Beim Orthopäden wurde wiederholt eine Neural-Therapie mit unter anderem Quaddeln durchgeführt.

In beiden Beinen habe ich erhebliche muskulären Probleme. So kann ich mich kaum noch in die Hocke begeben. Treppensteigen ist aufwärts nur unter heftigen Schmerzen möglich. Es fühlt sich so an, als ob die Muskulatur der Beine hinten verkürzt wäre. Im Rücken empfinde ich einen dauerhaften Verspannungszustand. Zehn zum Teil heftige und mitunter äußerst schmerzhafte Anwendungen beim Physiotherapeuten brachten nicht den ersehnten Erfolg.

Der Osteopath hat seinen Aussagen zufolge eine Blockade des Energieflusses von der Hüfte abwärts festgestellt.

Etwas verunsichert mich noch, dass sich zu gleicher Zeit eine Art spastischer Reizhusten mit eingestellt hat.

Bei einer Homöopathin wurde eine Entsäuerung mittels Basen-Infusionen durchgeführt.

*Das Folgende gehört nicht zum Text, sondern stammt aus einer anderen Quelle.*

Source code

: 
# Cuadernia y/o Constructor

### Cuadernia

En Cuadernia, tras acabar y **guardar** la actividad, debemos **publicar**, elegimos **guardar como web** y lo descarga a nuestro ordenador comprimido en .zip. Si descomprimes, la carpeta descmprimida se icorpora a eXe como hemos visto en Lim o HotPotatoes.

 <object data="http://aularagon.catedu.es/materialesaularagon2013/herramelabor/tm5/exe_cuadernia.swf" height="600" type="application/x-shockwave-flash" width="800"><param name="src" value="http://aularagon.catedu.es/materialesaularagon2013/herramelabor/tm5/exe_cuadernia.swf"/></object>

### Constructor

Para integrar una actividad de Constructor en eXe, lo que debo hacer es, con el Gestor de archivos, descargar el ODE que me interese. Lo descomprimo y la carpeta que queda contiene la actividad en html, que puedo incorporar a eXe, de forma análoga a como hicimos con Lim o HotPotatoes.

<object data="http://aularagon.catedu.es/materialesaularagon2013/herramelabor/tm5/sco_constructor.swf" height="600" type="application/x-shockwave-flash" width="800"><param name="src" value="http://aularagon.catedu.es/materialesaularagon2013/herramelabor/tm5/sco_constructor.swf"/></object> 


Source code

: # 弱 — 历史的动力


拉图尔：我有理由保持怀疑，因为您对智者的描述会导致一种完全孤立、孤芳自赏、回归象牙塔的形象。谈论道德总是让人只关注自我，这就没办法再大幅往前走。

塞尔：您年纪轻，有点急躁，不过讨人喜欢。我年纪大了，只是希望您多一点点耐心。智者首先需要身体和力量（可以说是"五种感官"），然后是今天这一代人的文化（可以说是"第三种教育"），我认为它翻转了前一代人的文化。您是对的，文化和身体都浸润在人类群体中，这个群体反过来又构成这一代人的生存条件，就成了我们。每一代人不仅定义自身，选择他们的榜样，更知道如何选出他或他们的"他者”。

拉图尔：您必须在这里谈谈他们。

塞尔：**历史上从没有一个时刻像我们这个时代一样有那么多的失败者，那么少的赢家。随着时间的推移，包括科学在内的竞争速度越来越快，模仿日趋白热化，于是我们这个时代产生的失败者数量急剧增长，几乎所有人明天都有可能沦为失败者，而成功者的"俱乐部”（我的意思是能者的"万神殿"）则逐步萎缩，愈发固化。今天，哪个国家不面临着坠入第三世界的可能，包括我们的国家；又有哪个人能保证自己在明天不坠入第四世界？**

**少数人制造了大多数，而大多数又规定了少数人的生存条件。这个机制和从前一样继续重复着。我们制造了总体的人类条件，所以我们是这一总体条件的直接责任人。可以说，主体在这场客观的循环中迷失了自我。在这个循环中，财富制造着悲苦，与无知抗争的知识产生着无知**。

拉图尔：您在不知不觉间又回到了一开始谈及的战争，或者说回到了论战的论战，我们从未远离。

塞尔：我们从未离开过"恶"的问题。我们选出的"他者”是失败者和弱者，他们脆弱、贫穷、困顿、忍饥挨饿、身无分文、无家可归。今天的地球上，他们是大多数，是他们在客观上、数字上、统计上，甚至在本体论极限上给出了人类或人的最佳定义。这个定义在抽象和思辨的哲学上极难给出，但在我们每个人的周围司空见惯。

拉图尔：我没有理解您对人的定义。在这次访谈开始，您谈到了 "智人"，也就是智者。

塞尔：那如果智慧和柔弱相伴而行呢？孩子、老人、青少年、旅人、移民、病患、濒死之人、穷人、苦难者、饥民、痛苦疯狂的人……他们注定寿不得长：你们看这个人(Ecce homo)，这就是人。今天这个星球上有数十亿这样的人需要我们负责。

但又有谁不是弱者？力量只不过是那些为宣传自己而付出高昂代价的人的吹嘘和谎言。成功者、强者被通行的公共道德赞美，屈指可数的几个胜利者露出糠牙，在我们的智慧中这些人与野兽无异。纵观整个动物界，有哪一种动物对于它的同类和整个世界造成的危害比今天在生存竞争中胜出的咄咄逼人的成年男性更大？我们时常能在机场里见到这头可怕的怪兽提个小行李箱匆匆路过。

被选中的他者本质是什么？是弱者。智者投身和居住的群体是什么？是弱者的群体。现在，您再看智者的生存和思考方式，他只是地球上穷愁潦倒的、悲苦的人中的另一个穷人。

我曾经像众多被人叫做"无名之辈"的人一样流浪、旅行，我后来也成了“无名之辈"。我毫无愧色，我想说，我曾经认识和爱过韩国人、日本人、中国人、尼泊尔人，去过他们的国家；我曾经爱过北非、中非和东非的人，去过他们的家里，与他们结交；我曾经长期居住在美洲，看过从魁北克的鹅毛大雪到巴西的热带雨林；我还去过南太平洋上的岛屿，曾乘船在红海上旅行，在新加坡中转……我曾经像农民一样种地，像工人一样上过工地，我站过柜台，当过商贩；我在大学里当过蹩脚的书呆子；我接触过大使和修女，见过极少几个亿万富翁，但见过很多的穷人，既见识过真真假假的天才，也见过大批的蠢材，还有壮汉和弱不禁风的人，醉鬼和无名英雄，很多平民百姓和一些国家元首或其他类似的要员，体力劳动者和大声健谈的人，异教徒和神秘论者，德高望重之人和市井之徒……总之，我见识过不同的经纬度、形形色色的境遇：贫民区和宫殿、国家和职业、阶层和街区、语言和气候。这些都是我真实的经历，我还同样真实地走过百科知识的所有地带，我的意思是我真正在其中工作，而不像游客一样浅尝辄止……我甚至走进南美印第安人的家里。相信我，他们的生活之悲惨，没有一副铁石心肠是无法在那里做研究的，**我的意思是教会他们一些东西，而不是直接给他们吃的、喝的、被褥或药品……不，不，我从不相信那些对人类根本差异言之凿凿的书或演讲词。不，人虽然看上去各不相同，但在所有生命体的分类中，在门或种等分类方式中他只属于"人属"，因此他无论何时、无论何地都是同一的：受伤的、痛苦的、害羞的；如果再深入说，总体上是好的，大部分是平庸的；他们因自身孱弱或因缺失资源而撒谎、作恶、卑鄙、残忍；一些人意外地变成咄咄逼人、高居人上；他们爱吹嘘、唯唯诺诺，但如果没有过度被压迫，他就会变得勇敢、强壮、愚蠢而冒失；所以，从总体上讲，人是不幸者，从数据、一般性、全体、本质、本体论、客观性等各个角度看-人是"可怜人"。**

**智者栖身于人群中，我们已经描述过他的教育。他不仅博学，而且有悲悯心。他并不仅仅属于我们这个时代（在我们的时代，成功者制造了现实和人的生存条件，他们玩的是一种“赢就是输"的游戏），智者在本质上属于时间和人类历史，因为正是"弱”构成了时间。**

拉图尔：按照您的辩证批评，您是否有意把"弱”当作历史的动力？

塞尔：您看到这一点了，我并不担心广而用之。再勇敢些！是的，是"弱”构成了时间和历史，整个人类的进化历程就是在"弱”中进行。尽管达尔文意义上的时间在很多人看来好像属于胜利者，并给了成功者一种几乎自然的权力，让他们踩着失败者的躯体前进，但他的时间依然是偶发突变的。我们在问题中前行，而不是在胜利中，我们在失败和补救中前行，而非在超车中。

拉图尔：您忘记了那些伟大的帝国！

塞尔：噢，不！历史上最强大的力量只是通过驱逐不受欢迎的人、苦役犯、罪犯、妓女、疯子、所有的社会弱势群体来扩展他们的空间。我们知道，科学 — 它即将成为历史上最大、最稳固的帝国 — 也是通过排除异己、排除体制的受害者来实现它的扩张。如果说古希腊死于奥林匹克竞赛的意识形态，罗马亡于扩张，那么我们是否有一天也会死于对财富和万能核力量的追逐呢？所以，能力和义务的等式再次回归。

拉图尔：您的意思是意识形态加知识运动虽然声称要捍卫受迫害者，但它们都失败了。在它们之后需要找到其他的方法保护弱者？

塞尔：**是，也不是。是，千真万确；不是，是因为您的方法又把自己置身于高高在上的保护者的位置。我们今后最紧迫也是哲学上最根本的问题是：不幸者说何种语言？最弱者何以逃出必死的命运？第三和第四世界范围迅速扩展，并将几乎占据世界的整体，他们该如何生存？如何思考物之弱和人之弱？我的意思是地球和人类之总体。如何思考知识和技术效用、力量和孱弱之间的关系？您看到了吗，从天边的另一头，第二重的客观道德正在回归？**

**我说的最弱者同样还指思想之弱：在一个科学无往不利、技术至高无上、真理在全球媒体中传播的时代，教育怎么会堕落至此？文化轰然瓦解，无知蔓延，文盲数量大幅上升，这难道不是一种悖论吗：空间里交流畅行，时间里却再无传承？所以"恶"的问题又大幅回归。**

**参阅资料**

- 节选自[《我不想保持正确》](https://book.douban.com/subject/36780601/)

Außer mitunter unvermeidbaren Schmerzmitteln nehme ich auf Anraten der Homöopathin seit ca. vier Wochen unter anderem hochwertige Omega-3-Fettsäure-Tabletten ein, sowie ein Präparat mit der Bezeichnung „Move“. Seit ca. zwei Wochen ist außerdem Curcuma-Extrakt hinzu gekommen.

Trotz der vielfältigen Maßnahmen ist bislang leider keine Besserung meines Gesundheitszustandes erkennbar. Hat jemand erfahrungsbedingt vielleicht eine Idee, was hier in meinem Körper vorgehen könnte? Danke für alle hilfreichen Antworten."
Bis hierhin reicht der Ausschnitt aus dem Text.